At this point, even the concept of confinement of quarks is very new. This is just one year after the paper of Gross&Wilczek on asymptotic freedom, the other side of this coin, and 5 years after the Nobel prize of Gell-Mann.
Very quickly, the concept is applied to the first Monte-Carlo calculations on computers, with a series of papers of Creutz in 1979-1980 and a first numerical estimate of some concrete physical observables a couple of years later, by people such as Parisi who established the quenched approximation.
It will take almost three more decades to turn this into a reliable quantitative tool, with lattices of reasonable size, getting rid of the crude quenched approximation, and taking the appropriate limits. Plus a few extra years to be able to directly use the physical quark masses in our simulations.
Objectives and successes
Lattice Field Theory now deals with almost any problem involving non-perturbative QCD (or strong nuclear interactions). As soon as the problem cannot be expressed as a small perturbation, Lattice QCD is essentially the only method which is both ab-initio and model-independent. On top of these conceptual advantages, its level of precision regularly outpaces on more and more topics the traditional methods, such as quark models or sum rules.
Many of the precision results of the field are summarised every year by the Flavour Lattice Averaging group. This includes quantities such as form factors and matrix elements, decay constants, low-energy constants, and some more fundamental quantities such as quark masses or the running of the strong coupling. Other important results are the muon anomalous dimension, masses of exotic hadrons and scattering parameters, or some less usual quantities used for instance in neutrino physics or cosmology. Many of these quantities are computed at the percent level, or sometimes sub-percent.
These quantities are then used to typically either determine fundamental parameters of the Standard Model (such as CKM matrix elements), or test violations of this Standard Model and evaluate the merit of candidate theories Beyond the Standard Model (for instance the SMEFT parameters constrained by B anomalies and our form factors).
Markov Chain Monte Carlo
Quantum Field Theory is (usually) expressed in terms of path integrals from a known Lagrangian. With a relatively harmless Wick rotation, and provided that we are not in a situation where the sign problem arises, this can be turned into a statistical problem: the exponential of the action (which contains all of the physics) can be interpreted as a probability distribution function. Moreover, thanks to the discretisation of space-time (the lattice), this function acts on a finite-dimensional (continuous) space, and can be represented on a computer with a finite amount of memory. The main challenge is therefore to produce a good sampling according this probability distribution, through Markov Chain Monte Carlo methods. More specifically, methods based on HMC, a physically-inspired algorithm which has been developped for Lattice QCD and is now used as a well in the broad Machine Learning community.
Any configuration of the quantum field is therefore assigned a probability, which essentially corresponds to how likely it is as a quantum fluctuation of the void. Ironically, most of the computer time is usually spent there, simulating the void. This defines a measure which can be associated with an arbitrary integrand to produce an integral for any observable. Computing this integrand -where matter is introduced- is a second step coming after the HMC.

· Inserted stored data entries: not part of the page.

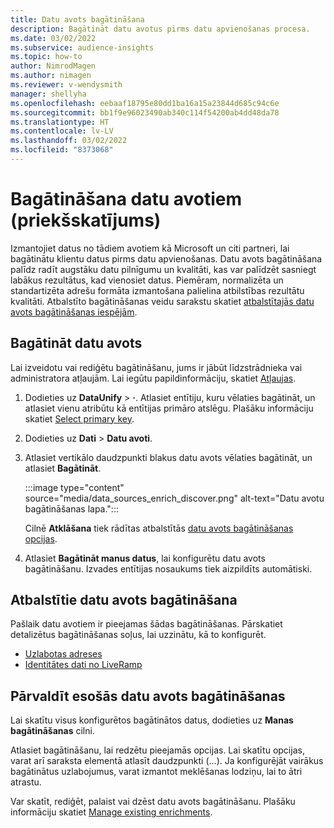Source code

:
 ```yaml
---
title: Datu avots bagātināšana
description: Bagātināt datu avotus pirms datu apvienošanas procesa.
ms.date: 03/02/2022
ms.subservice: audience-insights
ms.topic: how-to
author: NimrodMagen
ms.author: nimagen
ms.reviewer: v-wendysmith
manager: shellyha
ms.openlocfilehash: eebaaf18795e80dd1ba16a15a23844d685c94c6e
ms.sourcegitcommit: bb1f9e96023490ab340c114f54200ab4dd48da78
ms.translationtype: HT
ms.contentlocale: lv-LV
ms.lasthandoff: 03/02/2022
ms.locfileid: "8373068"
---
```

# <a name="enrichment-for-data-sources-preview"></a>Bagātināšana datu avotiem (priekšskatījums)

Izmantojiet datus no tādiem avotiem kā Microsoft un citi partneri, lai bagātinātu klientu datus pirms datu apvienošanas. Datu avots bagātināšana palīdz radīt augstāku datu pilnīgumu un kvalitāti, kas var palīdzēt sasniegt labākus rezultātus, kad vienosiet datus. Piemēram, normalizēta un standartizēta adrešu formāta izmantošana palielina atbilstības rezultātu kvalitāti. Atbalstīto bagātināšanas veidu sarakstu skatiet [atbalstītajās datu avots bagātināšanas iespējām](#supported-data-source-enrichments).

## <a name="enrich-a-data-source"></a>Bagātināt datu avots

Lai izveidotu vai rediģētu bagātināšanu, jums ir jābūt līdzstrādnieka vai administratora atļaujām. Lai iegūtu papildinformāciju, skatiet [Atļaujas](permissions.md).  

1. Dodieties uz **DataUnify** > **·**. Atlasiet entītiju, kuru vēlaties bagātināt, un atlasiet vienu atribūtu kā entītijas primāro atslēgu. Plašāku informāciju skatiet [Select primary key](map-entities.md#select-primary-key-and-semantic-type-for-attributes).

1. Dodieties uz **Dati** > **Datu avoti**.
 
1. Atlasiet vertikālo daudzpunkti blakus datu avots vēlaties bagātināt, un atlasiet **Bagātināt**.

   :::image type="content" source="media/data_sources_enrich_discover.png" alt-text="Datu avotu bagātināšanas lapa.":::

   Cilnē **Atklāšana** tiek rādītas atbalstītās [datu avots bagātināšanas opcijas](#supported-data-source-enrichments).

1. Atlasiet **Bagātināt manus datus**, lai konfigurētu datu avots bagātināšanu. Izvades entītijas nosaukums tiek aizpildīts automātiski.

## <a name="supported-data-source-enrichments"></a>Atbalstītie datu avots bagātināšana

Pašlaik datu avotiem ir pieejamas šādas bagātināšanas. Pārskatiet detalizētus bagātināšanas soļus, lai uzzinātu, kā to konfigurēt.

- [Uzlabotas adreses](enrichment-enhanced-addresses.md)
- [Identitātes dati no LiveRamp](enrichment-liveramp.md)

## <a name="manage-existing-data-source-enrichments"></a>Pārvaldīt esošās datu avots bagātināšanas

Lai skatītu visus konfigurētos bagātinātos datus, dodieties uz **Manas bagātināšanas** cilni.

Atlasiet bagātināšanu, lai redzētu pieejamās opcijas. Lai skatītu opcijas, varat arī saraksta elementā atlasīt daudzpunkti (...). Ja konfigurējāt vairākus bagātinātus uzlabojumus, varat izmantot meklēšanas lodziņu, lai to ātri atrastu.

Var skatīt, rediģēt, palaist vai dzēst datu avots bagātināšanu. Plašāku informāciju skatiet [Manage existing enrichments](enrichment-hub.md).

Both steps are usually performed on supercomputers (or sometimes a GPU or a cluster for smaller systems), using highly-optimised code, usually in C/C++ (sometimes with a bit of assembly).
Inverters
Both for the computation of the HMC forces and for the Wick contractions of the observables, the elementary problem we face is the repeated solving of linear systems with huge sparse matrices, the Dirac operator.
Expressed like this, this is obviously a very general problem. And some of the techniques we use are quite general, applied in many other fields. It is the case of the Conjugate Gradient and other (Krylov subspace) iterative methods, and to some extent some ideas about preconditioning, deflation or multigrid solvers.

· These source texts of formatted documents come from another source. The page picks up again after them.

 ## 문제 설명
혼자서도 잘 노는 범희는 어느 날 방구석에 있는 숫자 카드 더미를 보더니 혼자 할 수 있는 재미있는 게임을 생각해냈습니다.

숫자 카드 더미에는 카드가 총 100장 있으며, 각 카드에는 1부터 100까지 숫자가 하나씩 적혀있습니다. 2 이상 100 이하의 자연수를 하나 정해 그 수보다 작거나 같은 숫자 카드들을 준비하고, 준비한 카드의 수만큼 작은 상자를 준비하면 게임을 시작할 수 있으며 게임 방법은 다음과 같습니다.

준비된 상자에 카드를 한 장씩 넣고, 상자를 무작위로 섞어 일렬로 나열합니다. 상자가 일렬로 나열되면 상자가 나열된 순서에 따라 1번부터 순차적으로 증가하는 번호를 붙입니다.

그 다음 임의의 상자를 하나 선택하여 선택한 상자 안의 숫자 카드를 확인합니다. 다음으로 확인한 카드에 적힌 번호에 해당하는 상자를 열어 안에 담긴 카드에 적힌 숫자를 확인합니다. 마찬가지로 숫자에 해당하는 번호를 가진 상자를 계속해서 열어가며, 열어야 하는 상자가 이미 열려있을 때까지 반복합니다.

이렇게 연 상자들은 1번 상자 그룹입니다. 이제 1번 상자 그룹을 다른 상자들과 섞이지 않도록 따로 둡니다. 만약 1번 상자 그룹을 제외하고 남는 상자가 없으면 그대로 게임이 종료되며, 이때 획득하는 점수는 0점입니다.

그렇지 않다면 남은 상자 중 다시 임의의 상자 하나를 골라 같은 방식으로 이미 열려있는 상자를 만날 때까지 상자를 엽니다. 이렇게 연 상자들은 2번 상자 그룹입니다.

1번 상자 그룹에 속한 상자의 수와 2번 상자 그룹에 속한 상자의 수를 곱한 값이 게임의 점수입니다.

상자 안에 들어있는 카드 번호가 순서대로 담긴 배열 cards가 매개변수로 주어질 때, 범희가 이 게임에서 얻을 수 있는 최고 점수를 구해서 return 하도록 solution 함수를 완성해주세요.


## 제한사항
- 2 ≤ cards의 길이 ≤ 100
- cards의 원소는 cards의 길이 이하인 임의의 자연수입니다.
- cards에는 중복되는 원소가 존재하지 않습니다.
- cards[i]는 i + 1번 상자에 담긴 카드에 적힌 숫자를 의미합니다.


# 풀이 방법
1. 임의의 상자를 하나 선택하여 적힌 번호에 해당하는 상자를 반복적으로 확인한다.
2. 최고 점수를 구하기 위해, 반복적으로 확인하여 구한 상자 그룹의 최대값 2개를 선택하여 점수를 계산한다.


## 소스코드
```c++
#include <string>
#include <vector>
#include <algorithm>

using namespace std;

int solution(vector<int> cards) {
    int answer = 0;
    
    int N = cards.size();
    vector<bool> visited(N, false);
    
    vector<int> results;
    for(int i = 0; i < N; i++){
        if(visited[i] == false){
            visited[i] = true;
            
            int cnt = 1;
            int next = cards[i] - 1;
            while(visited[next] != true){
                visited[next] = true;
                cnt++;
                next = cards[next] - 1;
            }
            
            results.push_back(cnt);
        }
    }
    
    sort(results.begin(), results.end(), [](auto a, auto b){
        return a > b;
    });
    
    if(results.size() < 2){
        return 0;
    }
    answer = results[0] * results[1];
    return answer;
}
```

However, adapting these methods to the specific physics we are studying is very important for maximal performance. These solvers cannot simply be used as a black-box in an external library.
Data analysis
Eventually, once we have computed our observables on each configuration, this makes our data that we can analyse offline. To some extent, this behaves as if our Monte-Carlo data was some kind of actual experimental data.

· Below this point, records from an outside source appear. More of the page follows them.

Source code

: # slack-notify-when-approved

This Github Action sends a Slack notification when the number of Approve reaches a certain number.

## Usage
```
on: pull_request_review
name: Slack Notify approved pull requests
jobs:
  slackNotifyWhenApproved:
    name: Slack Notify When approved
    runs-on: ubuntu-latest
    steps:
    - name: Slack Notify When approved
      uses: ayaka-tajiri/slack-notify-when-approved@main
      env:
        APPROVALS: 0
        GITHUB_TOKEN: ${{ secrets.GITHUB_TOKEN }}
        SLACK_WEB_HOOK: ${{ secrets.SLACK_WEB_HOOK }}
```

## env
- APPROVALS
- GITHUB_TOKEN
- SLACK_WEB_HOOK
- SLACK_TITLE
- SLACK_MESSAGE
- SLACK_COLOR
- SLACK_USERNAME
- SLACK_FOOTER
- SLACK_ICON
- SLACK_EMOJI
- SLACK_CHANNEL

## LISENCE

This is much less intensive numerically, and most of the time this can even be done on a laptop with some Python/Julia code. This is however another big part of the work, involving statistical analysis and well-motivated modelling.
A particular attention is paid to having the most correct evaluation of error bars (both statistical and systematic), in coherence with the typically high levels of reliability of particle physics. Traditional tools to estimate those are resamplings of weighted non-linear least squares, combined with Bayesian model averaging.